**Material for this exercise:**
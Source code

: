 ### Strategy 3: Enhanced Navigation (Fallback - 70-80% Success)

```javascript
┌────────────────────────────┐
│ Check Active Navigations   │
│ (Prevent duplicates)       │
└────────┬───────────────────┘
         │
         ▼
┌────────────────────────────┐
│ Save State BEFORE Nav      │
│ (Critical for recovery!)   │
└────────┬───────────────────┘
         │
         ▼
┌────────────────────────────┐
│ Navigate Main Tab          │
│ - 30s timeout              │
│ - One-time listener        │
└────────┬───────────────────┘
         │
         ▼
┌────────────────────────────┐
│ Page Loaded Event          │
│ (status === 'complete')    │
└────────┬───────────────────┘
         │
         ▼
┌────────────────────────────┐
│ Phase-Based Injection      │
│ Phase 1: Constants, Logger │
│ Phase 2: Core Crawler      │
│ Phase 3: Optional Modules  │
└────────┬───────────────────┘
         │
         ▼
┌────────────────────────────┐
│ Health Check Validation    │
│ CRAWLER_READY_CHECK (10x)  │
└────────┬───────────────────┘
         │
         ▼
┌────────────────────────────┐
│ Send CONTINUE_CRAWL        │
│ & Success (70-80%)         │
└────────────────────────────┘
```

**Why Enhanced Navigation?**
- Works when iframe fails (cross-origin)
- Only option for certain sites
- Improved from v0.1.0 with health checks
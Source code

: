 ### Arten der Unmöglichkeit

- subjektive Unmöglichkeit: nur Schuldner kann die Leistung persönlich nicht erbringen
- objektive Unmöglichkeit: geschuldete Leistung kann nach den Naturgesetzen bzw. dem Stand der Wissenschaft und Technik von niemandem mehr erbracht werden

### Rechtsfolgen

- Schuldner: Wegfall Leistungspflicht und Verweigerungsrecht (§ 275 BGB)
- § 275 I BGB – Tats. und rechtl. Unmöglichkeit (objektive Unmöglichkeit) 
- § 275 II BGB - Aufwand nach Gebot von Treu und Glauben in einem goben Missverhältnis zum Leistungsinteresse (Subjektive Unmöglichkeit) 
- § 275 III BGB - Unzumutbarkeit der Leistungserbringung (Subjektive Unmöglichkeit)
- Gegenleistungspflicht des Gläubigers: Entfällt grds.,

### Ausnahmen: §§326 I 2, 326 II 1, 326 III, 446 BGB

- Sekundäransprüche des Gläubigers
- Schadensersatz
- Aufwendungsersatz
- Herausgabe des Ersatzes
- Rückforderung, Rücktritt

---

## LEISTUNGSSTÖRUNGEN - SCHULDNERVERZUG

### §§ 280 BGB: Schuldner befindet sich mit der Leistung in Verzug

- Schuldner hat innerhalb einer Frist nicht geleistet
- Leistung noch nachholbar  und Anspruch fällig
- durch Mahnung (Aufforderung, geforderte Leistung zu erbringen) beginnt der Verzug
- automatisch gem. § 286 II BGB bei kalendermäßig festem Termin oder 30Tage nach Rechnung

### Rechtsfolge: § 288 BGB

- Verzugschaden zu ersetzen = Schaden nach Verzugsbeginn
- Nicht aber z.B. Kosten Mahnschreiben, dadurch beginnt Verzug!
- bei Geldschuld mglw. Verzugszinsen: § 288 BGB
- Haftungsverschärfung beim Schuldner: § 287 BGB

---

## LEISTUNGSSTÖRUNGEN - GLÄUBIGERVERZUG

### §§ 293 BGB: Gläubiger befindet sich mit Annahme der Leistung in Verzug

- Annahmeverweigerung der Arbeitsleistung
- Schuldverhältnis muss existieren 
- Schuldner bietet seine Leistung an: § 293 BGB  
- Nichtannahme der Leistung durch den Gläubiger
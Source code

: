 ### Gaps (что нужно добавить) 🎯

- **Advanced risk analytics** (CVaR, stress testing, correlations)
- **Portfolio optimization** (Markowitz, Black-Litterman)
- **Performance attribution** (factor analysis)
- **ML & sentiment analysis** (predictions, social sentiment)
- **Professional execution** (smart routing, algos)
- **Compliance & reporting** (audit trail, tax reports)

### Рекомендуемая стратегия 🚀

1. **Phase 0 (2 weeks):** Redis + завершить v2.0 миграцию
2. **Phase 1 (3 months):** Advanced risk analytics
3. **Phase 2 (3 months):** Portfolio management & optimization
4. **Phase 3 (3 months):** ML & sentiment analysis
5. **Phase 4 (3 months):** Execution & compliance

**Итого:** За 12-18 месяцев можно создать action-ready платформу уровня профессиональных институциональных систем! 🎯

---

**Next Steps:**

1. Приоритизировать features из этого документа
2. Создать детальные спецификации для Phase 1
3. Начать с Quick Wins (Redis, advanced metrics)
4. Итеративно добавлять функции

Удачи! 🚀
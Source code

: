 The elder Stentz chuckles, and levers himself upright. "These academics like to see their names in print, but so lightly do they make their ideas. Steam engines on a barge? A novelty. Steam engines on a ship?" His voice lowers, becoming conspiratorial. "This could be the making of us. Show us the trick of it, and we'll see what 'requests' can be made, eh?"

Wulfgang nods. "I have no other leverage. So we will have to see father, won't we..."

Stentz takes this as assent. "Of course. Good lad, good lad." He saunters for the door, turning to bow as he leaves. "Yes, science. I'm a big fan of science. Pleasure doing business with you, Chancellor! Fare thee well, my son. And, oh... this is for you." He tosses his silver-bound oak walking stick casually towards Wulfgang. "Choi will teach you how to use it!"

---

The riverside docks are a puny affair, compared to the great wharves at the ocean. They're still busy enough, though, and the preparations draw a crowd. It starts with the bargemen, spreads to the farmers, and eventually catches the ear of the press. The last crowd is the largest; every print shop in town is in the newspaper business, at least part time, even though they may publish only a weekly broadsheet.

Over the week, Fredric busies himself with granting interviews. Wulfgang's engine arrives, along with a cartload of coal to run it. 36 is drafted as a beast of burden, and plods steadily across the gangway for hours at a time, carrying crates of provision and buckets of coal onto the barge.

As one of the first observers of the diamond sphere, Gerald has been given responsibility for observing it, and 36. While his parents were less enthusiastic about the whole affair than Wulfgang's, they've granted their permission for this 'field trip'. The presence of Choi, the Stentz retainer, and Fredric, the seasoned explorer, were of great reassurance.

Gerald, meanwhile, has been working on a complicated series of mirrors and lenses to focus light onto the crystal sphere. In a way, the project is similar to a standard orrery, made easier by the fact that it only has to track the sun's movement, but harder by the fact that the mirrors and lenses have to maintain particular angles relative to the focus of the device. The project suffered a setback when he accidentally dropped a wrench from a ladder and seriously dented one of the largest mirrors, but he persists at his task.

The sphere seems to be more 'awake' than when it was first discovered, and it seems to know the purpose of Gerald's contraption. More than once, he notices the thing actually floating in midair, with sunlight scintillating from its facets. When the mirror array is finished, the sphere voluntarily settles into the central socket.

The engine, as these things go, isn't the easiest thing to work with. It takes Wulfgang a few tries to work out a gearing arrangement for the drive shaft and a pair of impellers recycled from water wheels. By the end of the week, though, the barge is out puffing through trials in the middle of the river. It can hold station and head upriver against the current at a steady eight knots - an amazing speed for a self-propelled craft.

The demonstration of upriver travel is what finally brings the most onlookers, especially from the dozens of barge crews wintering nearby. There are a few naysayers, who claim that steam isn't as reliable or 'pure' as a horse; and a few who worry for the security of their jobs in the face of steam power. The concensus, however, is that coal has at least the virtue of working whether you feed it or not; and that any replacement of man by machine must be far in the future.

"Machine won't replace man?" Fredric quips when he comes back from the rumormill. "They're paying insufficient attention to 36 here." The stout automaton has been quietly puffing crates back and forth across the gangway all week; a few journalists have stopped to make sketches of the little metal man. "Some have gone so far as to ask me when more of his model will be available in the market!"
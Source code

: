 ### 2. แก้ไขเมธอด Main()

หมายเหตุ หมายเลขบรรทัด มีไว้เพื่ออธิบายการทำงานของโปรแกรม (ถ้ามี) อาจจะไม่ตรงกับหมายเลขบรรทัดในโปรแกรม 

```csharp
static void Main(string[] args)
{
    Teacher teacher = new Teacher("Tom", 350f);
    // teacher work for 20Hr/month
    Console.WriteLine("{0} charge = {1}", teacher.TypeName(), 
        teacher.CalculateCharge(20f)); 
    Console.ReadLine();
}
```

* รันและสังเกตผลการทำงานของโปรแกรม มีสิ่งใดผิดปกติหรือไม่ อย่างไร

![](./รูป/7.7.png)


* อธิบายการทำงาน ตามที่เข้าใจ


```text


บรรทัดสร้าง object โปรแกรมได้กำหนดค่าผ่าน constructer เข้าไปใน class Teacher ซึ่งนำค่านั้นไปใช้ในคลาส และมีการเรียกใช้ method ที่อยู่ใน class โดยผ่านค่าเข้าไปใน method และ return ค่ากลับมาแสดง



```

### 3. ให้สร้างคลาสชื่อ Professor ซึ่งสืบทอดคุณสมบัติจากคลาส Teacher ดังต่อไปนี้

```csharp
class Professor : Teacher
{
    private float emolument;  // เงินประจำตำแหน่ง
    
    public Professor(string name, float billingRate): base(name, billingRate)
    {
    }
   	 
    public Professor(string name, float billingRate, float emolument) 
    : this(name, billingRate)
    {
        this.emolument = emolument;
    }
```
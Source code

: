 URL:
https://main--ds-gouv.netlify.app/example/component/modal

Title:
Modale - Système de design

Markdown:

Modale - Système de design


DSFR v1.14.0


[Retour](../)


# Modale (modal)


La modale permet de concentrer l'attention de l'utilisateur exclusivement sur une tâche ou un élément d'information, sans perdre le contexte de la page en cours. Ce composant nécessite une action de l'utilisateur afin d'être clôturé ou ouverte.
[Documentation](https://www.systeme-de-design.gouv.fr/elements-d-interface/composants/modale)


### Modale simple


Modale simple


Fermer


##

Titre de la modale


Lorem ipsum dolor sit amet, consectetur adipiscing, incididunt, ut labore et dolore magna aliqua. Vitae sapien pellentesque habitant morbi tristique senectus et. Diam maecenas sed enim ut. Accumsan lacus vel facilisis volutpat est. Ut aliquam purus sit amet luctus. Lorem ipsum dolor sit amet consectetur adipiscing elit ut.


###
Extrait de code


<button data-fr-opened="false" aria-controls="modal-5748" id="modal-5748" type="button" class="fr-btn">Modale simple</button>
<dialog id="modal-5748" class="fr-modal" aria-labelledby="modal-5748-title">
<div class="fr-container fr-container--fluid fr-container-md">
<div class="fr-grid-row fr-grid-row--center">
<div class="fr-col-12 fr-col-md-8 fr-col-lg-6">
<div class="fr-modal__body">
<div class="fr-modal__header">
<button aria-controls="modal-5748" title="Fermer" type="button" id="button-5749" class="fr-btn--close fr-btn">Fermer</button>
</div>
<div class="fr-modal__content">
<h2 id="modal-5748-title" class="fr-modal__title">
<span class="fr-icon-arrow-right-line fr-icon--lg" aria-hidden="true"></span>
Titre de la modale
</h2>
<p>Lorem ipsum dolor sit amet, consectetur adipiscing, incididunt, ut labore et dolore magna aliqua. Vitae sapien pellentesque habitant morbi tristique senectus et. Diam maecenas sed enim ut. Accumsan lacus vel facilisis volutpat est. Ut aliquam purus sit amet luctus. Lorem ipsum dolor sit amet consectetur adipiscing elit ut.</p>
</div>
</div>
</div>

**Instructions for the task:** Wherever the string "optimization" shows up in the material, copy the line that holds it.

**Answer below:**
- **Portfolio optimization** (Markowitz, Black-Litterman)
3. **Phase 2 (3 months):** Portfolio management & optimization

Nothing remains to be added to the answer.